- _How to complete this task_
Search the records below for the word "textit" and show every line where it occurs.

[Exercise input — start]

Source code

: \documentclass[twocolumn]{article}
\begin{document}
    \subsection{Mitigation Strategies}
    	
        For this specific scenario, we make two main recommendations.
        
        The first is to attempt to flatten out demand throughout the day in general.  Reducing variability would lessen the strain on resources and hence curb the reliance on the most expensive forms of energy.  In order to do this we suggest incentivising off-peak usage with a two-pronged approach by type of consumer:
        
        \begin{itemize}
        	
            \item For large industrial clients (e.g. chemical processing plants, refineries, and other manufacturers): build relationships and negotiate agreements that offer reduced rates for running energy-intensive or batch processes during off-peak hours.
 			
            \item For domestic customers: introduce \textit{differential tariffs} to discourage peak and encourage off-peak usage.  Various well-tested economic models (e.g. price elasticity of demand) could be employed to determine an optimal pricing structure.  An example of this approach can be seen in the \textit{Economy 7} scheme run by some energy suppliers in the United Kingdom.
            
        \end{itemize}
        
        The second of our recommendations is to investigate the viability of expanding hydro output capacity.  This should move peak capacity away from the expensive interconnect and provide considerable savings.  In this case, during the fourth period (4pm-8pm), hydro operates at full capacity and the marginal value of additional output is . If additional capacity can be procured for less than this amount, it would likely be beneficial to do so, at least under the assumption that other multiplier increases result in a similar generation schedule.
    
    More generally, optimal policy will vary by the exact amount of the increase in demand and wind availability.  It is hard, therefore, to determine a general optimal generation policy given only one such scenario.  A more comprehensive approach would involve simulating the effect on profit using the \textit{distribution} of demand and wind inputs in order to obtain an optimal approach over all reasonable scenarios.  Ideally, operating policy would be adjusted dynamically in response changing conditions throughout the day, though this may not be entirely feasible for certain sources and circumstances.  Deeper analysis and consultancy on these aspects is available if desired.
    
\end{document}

[Exercise input — finish]

- _Output of the exercise_
            \item For domestic customers: introduce \textit{differential tariffs} to discourage peak and encourage off-peak usage.  Various well-tested economic models (e.g. price elasticity of demand) could be employed to determine an optimal pricing structure.  An example of this approach can be seen in the \textit{Economy 7} scheme run by some energy suppliers in the United Kingdom.
    More generally, optimal policy will vary by the exact amount of the increase in demand and wind availability.  It is hard, therefore, to determine a general optimal generation policy given only one such scenario.  A more comprehensive approach would involve simulating the effect on profit using the \textit{distribution} of demand and wind inputs in order to obtain an optimal approach over all reasonable scenarios.  Ideally, operating policy would be adjusted dynamically in response changing conditions throughout the day, though this may not be entirely feasible for certain sources and circumstances.  Deeper analysis and consultancy on these aspects is available if desired.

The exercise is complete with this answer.